● The problem:
Transcribe the whole listing without a single picture.

● Provided data:
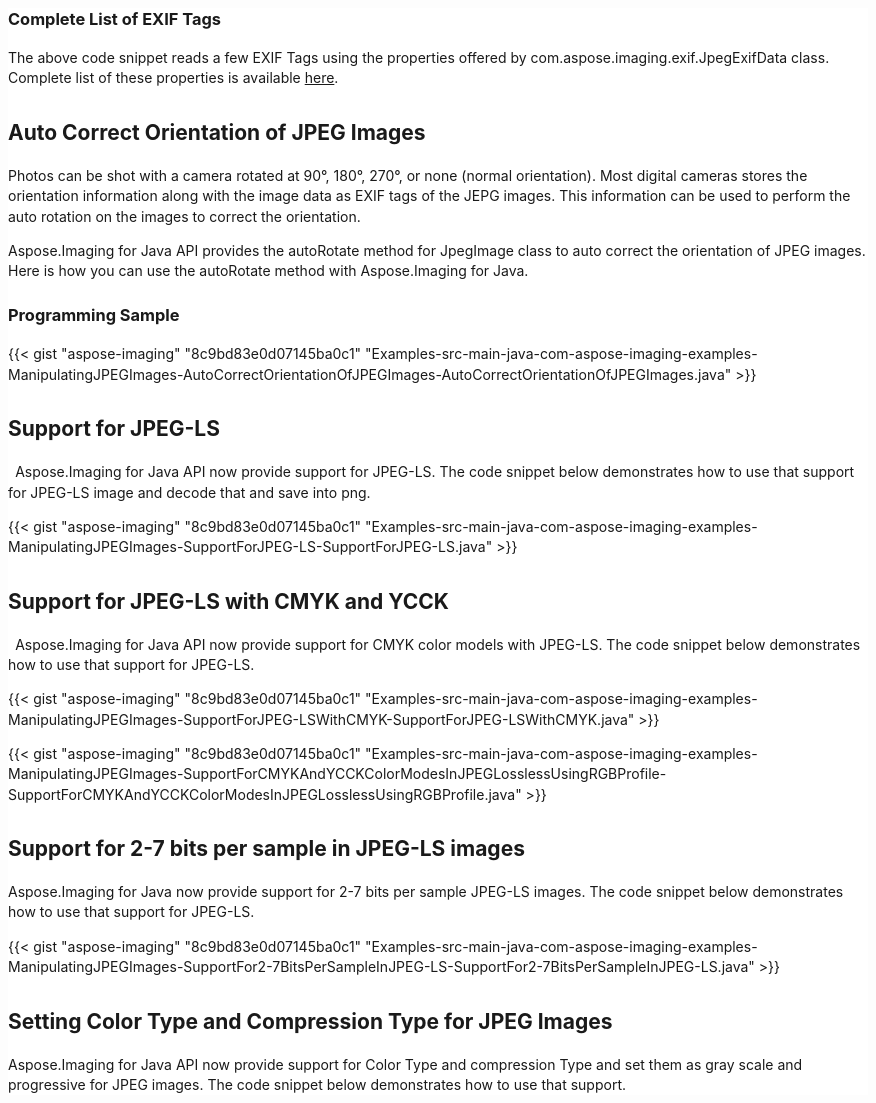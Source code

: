 
### **Complete List of EXIF Tags**
The above code snippet reads a few EXIF Tags using the properties offered by com.aspose.imaging.exif.JpegExifData class. Complete list of these properties is available [here](https://apireference.aspose.com/java/imaging/com.aspose.imaging.exif/JpegExifData).
## **Auto Correct Orientation of JPEG Images**
Photos can be shot with a camera rotated at 90°, 180°, 270°, or none (normal orientation). Most digital cameras stores the orientation information along with the image data as EXIF tags of the JEPG images. This information can be used to perform the auto rotation on the images to correct the orientation.

Aspose.Imaging for Java API provides the autoRotate method for JpegImage class to auto correct the orientation of JPEG images. Here is how you can use the autoRotate method with Aspose.Imaging for Java.
### **Programming Sample**
{{< gist "aspose-imaging" "8c9bd83e0d07145ba0c1" "Examples-src-main-java-com-aspose-imaging-examples-ManipulatingJPEGImages-AutoCorrectOrientationOfJPEGImages-AutoCorrectOrientationOfJPEGImages.java" >}}
## **Support for JPEG-LS**
` `Aspose.Imaging for Java API now provide support for JPEG-LS. The code snippet below demonstrates how to use that support for JPEG-LS image and decode that and save into png.

{{< gist "aspose-imaging" "8c9bd83e0d07145ba0c1" "Examples-src-main-java-com-aspose-imaging-examples-ManipulatingJPEGImages-SupportForJPEG-LS-SupportForJPEG-LS.java" >}}
## **Support for JPEG-LS with CMYK and YCCK**
` `Aspose.Imaging for Java API now provide support for CMYK color models with JPEG-LS. The code snippet below demonstrates how to use that support for JPEG-LS.

{{< gist "aspose-imaging" "8c9bd83e0d07145ba0c1" "Examples-src-main-java-com-aspose-imaging-examples-ManipulatingJPEGImages-SupportForJPEG-LSWithCMYK-SupportForJPEG-LSWithCMYK.java" >}}

{{< gist "aspose-imaging" "8c9bd83e0d07145ba0c1" "Examples-src-main-java-com-aspose-imaging-examples-ManipulatingJPEGImages-SupportForCMYKAndYCCKColorModesInJPEGLosslessUsingRGBProfile-SupportForCMYKAndYCCKColorModesInJPEGLosslessUsingRGBProfile.java" >}}


## **Support for 2-7 bits per sample in JPEG-LS images**
Aspose.Imaging for Java now provide support for 2-7 bits per sample JPEG-LS images. The code snippet below demonstrates how to use that support for JPEG-LS.

{{< gist "aspose-imaging" "8c9bd83e0d07145ba0c1" "Examples-src-main-java-com-aspose-imaging-examples-ManipulatingJPEGImages-SupportFor2-7BitsPerSampleInJPEG-LS-SupportFor2-7BitsPerSampleInJPEG-LS.java" >}}
## **Setting Color Type and Compression Type for JPEG Images**
Aspose.Imaging for Java API now provide support for Color Type and compression Type and set them as gray scale and progressive for JPEG images. The code snippet below demonstrates how to use that support.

● Expected answer:
Source code

: 
### **Complete List of EXIF Tags**
The above code snippet reads a few EXIF Tags using the properties offered by com.aspose.imaging.exif.JpegExifData class. Complete list of these properties is available [here](https://apireference.aspose.com/java/imaging/com.aspose.imaging.exif/JpegExifData).
## **Auto Correct Orientation of JPEG Images**
Photos can be shot with a camera rotated at 90°, 180°, 270°, or none (normal orientation). Most digital cameras stores the orientation information along with the image data as EXIF tags of the JEPG images. This information can be used to perform the auto rotation on the images to correct the orientation.

Aspose.Imaging for Java API provides the autoRotate method for JpegImage class to auto correct the orientation of JPEG images. Here is how you can use the autoRotate method with Aspose.Imaging for Java.
### **Programming Sample**
{{< gist "aspose-imaging" "8c9bd83e0d07145ba0c1" "Examples-src-main-java-com-aspose-imaging-examples-ManipulatingJPEGImages-AutoCorrectOrientationOfJPEGImages-AutoCorrectOrientationOfJPEGImages.java" >}}
## **Support for JPEG-LS**
` `Aspose.Imaging for Java API now provide support for JPEG-LS. The code snippet below demonstrates how to use that support for JPEG-LS image and decode that and save into png.

{{< gist "aspose-imaging" "8c9bd83e0d07145ba0c1" "Examples-src-main-java-com-aspose-imaging-examples-ManipulatingJPEGImages-SupportForJPEG-LS-SupportForJPEG-LS.java" >}}
## **Support for JPEG-LS with CMYK and YCCK**
` `Aspose.Imaging for Java API now provide support for CMYK color models with JPEG-LS. The code snippet below demonstrates how to use that support for JPEG-LS.

{{< gist "aspose-imaging" "8c9bd83e0d07145ba0c1" "Examples-src-main-java-com-aspose-imaging-examples-ManipulatingJPEGImages-SupportForJPEG-LSWithCMYK-SupportForJPEG-LSWithCMYK.java" >}}

{{< gist "aspose-imaging" "8c9bd83e0d07145ba0c1" "Examples-src-main-java-com-aspose-imaging-examples-ManipulatingJPEGImages-SupportForCMYKAndYCCKColorModesInJPEGLosslessUsingRGBProfile-SupportForCMYKAndYCCKColorModesInJPEGLosslessUsingRGBProfile.java" >}}


## **Support for 2-7 bits per sample in JPEG-LS images**
Aspose.Imaging for Java now provide support for 2-7 bits per sample JPEG-LS images. The code snippet below demonstrates how to use that support for JPEG-LS.

{{< gist "aspose-imaging" "8c9bd83e0d07145ba0c1" "Examples-src-main-java-com-aspose-imaging-examples-ManipulatingJPEGImages-SupportFor2-7BitsPerSampleInJPEG-LS-SupportFor2-7BitsPerSampleInJPEG-LS.java" >}}
## **Setting Color Type and Compression Type for JPEG Images**
Aspose.Imaging for Java API now provide support for Color Type and compression Type and set them as gray scale and progressive for JPEG images. The code snippet below demonstrates how to use that support.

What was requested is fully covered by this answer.